Travel - Advice for visiting Japan

I was born in Japan and have visited many times since then. Here are some suggestions to help you have a great time visiting an amazing country. Adding a link of my list of cities to visit in Japan: Travel - recommendations for cities to visit in Japan (and some things to do / see)
  1. Get a JR Rail Pass
    If going for more than a week and visiting more than one city, this is an unbelievable deal. Can be used on all JR lines within and between all Japanese cities, including booking Shinkansen (Bullet Train) seats. MUST BE PURCHASED OUTSIDE OF JAPAN then redeemed for the actual pass in Japan at any JR station "green window". Can even be used for the train ride to/from Narita International Airport.
  2. Have cash (Yen) but beware pickpockets
    Acceptance of credit cards has increased greatly and will work at most hotels, chain/department stores, and larger businesses. But Japan is still a cash society to a surprising extent, especially when it comes to restaurants, tourist sites, and smaller Mom & Pop shops. Fortunately, Japan is also relatively safe with low rates of violent crime but pickpockets are not unheard of.
  3. Don't tip
    Japan does not have a culture of tipping. Memorably, during the Winter Olympics in Nagano, Japan, some restaurants put tips that customer had left on their tables in their "lost & found". It's usually policy for hotel staff to have to decline tips as well and cab drivers and restaurant staff do not expect tips
  4. Bring a handkerchief
    All Public bathrooms will have sinks for washing your hands. Many will have soap dispensers. Some have hand dryers. Almost none have paper towel dispensers. A must for drying off your hands.
  5. Grab some free packets of facial tissues
    Because handkerchiefs are used to dry hands after washing, they are not used for blowing one's nose. Fortunately there's no shortage of people handing out free, promotional packages of facial tissues that can go in your pocket or purse.

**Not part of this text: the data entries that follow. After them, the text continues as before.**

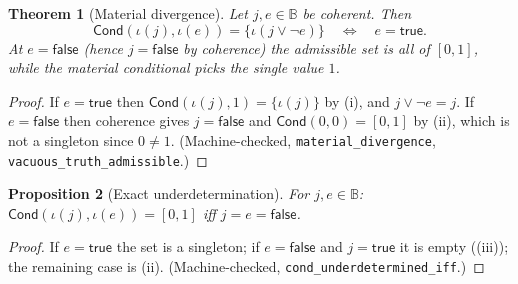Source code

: \documentclass[11pt,a4paper]{article}
\newtheorem{theorem}{Theorem}[section]
\newtheorem{proposition}[theorem]{Proposition}
\newcommand{\Cond}{\mathsf{Cond}}
\newcommand{\Bool}{\mathbb{B}}
\begin{document}
\begin{theorem}[Material divergence]
\label{thm:material-divergence}
Let $j, e \in \Bool$ be coherent.
Then
\[
  \Cond(\iota(j), \iota(e)) = \{\iota(j \vee \lnot e)\}
  \quad\Longleftrightarrow\quad e = \mathsf{true}.
\]
At $e = \mathsf{false}$ (hence $j = \mathsf{false}$ by coherence) the
admissible set is all of $[0,1]$, while the material conditional picks
the single value $1$.
\end{theorem}
\begin{proof}
If $e = \mathsf{true}$ then $\Cond(\iota(j), 1) = \{\iota(j)\}$ by
(i), and
$j \vee \lnot e = j$.
If $e = \mathsf{false}$ then coherence gives $j = \mathsf{false}$ and
$\Cond(0,0) = [0,1]$ by (ii), which is not a
singleton since $0 \neq 1$.
(Machine-checked, \texttt{material\_divergence},
\texttt{vacuous\_truth\_admissible}.)
\end{proof}

\begin{proposition}[Exact underdetermination]
\label{prop:underdet}
For $j, e \in \Bool$:
$\Cond(\iota(j), \iota(e)) = [0,1]$ iff
$j = e = \mathsf{false}$.
\end{proposition}
\begin{proof}
If $e = \mathsf{true}$ the set is a singleton; if $e = \mathsf{false}$
and $j = \mathsf{true}$ it is empty
((iii)); the remaining case is
(ii).
(Machine-checked, \texttt{cond\_underdetermined\_iff}.)
\end{proof}
\end{document}
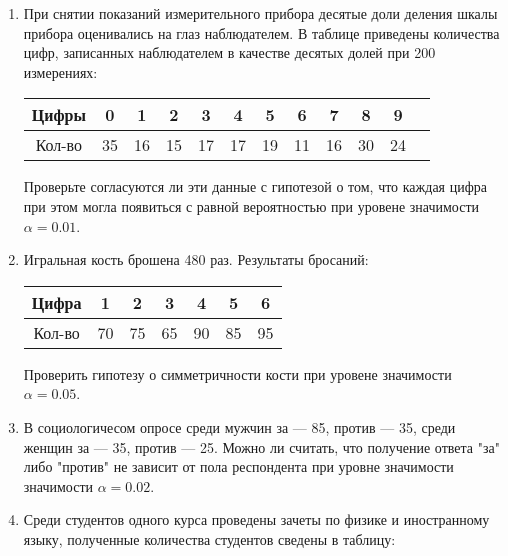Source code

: \documentclass[a4paper,12pt]{article}
\begin{document}
    \begin{enumerate}[topsep=1cm, parsep=1cm, resume]
        \item При снятии показаний измерительного прибора десятые доли деления шкалы прибора оценивались на глаз наблюдателем.
              В таблице приведены количества цифр, записанных наблюдателем в качестве десятых долей при 200 измерениях:

              \begin{center}
                  \begin{tabular}{|c|c|c|c|c|c|c|c|c|c|c|c|}
                      \hline
                      Цифры  & 0  & 1  & 2  & 3  & 4  & 5  & 6  & 7  & 8  & 9  \\
                      \hline
                      Кол-во & 35 & 16 & 15 & 17 & 17 & 19 & 11 & 16 & 30 & 24 \\
                      \hline
                  \end{tabular}
              \end{center}

              Проверьте согласуются ли эти данные с гипотезой о том, что каждая цифра при этом могла появиться с равной вероятностью при уровене значимости $\alpha = 0.01$.

        \item Игральная кость брошена 480 раз. Результаты бросаний:
              \begin{center}
                  \begin{tabular}{|c|c|c|c|c|c|c|}
                      \hline
                      Цифра  & 1  & 2  & 3  & 4  & 5  & 6  \\
                      \hline
                      Кол-во & 70 & 75 & 65 & 90 & 85 & 95 \\
                      \hline
                  \end{tabular}
              \end{center}
              Проверить гипотезу о симметричности кости при уровене значимости $\alpha = 0.05$.

        \item В социологичесом опросе среди мужчин за --- 85, против --- 35, среди женщин за --- 35, против --- 25. Можно ли считать, что
              получение ответа "за"{} либо "против"{} не зависит от пола респондента при уровне значимости значимости $\alpha = 0.02$.

        \item Среди студентов одного курса проведены зачеты по физике и иностранному языку, полученные количества студентов сведены в таблицу:


\end{enumerate}
\end{document}
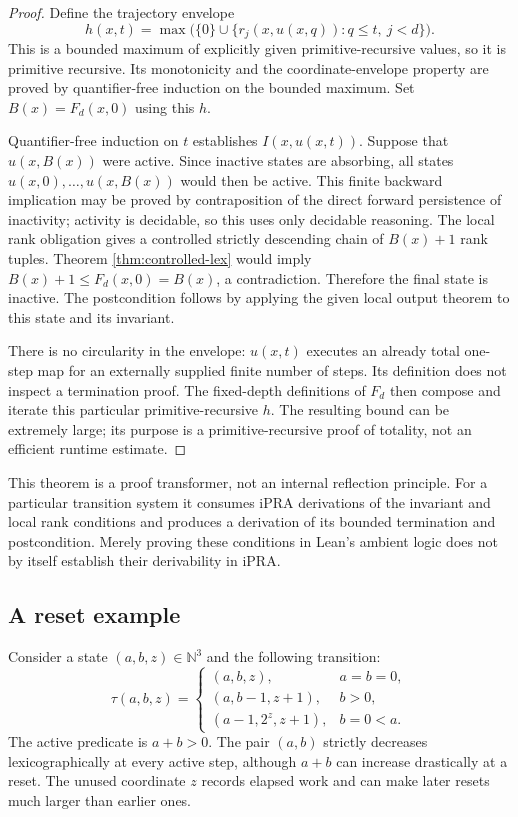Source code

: \begin{proof}
Define the trajectory envelope
\[
 h(x,t)=\max\bigl(\{0\}\cup
 \{r_j(x,u(x,q)):q\le t,\ j<d\}\bigr).
\]
This is a bounded maximum of explicitly given primitive-recursive
values, so it is primitive recursive.  Its monotonicity and the
coordinate-envelope property are proved by quantifier-free induction on
the bounded maximum.  Set $B(x)=F_d(x,0)$ using this $h$.

Quantifier-free induction on $t$ establishes $I(x,u(x,t))$.  Suppose
that $u(x,B(x))$ were active.  Since inactive states are absorbing, all
states $u(x,0),\ldots,u(x,B(x))$ would then be active.  This finite
backward implication may be proved by contraposition of the direct
forward persistence of inactivity; activity is decidable, so this uses
only decidable reasoning.  The local rank obligation gives a controlled
strictly descending chain of $B(x)+1$ rank tuples.  Theorem
\ref{thm:controlled-lex} would imply
$B(x)+1\le F_d(x,0)=B(x)$, a contradiction.  Therefore the final state
is inactive.  The postcondition follows by applying the given local
output theorem to this state and its invariant.

There is no circularity in the envelope: $u(x,t)$ executes an already
total one-step map for an externally supplied finite number of steps.
Its definition does not inspect a termination proof.  The fixed-depth
definitions of $F_d$ then compose and iterate this particular
primitive-recursive $h$.  The resulting bound can be extremely large;
its purpose is a primitive-recursive proof of totality, not an efficient
runtime estimate.
\end{proof}

This theorem is a proof transformer, not an internal reflection principle.
For a particular transition system it consumes iPRA derivations of the
invariant and local rank conditions and produces a derivation of its
bounded termination and postcondition.  Merely proving these conditions
in Lean's ambient logic does not by itself establish their derivability
in iPRA.

\subsection{A reset example}

Consider a state $(a,b,z)\in\mathbb N^3$ and the following transition:
\[
 \tau(a,b,z)=
 \begin{cases}
 (a,b,z),&a=b=0,\\
 (a,b-1,z+1),&b>0,\\
 (a-1,2^z,z+1),&b=0<a.
 \end{cases}
\]
The active predicate is $a+b>0$.  The pair $(a,b)$ strictly decreases
lexicographically at every active step, although $a+b$ can increase
drastically at a reset.  The unused coordinate $z$ records elapsed work
and can make later resets much larger than earlier ones.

  6. Visit Tourist Information Centers
    Nearly every city and town will have one, usually at or near the local JR train station. They will have free, local maps in multiple languages, helpful staff, and often sell bus passes good for entire days or multiple days.
  7. Learn a few key phrases in Japanese & don't be afraid to ask for help
    Nearly all Japanese people now grow up learning English at school. But they might be hesitant or embarrassed to use it. Breaking the ice in Japanese is polite, appreciated, and your clumsy Japanese will help them feel more comfortable with their English. "Sumimasen" is the form of "excuse me" appropriate before asking someone to ask for help. "Eigo hanase masu ka?" or "Eigo wakari masu ka?" mean do you speak/understand English. And "domo arigato" with a bow is a polite way to thank someone
  8. Bring comfortable shoes and socks without holes
    Japan has great mass transit systems but you'll still often walk significant distances within and to/from train stations and bus stops. When you get to a destination you'll often be expected to remove your shoes, especially if visiting someone's home, so you your socks will be on full display!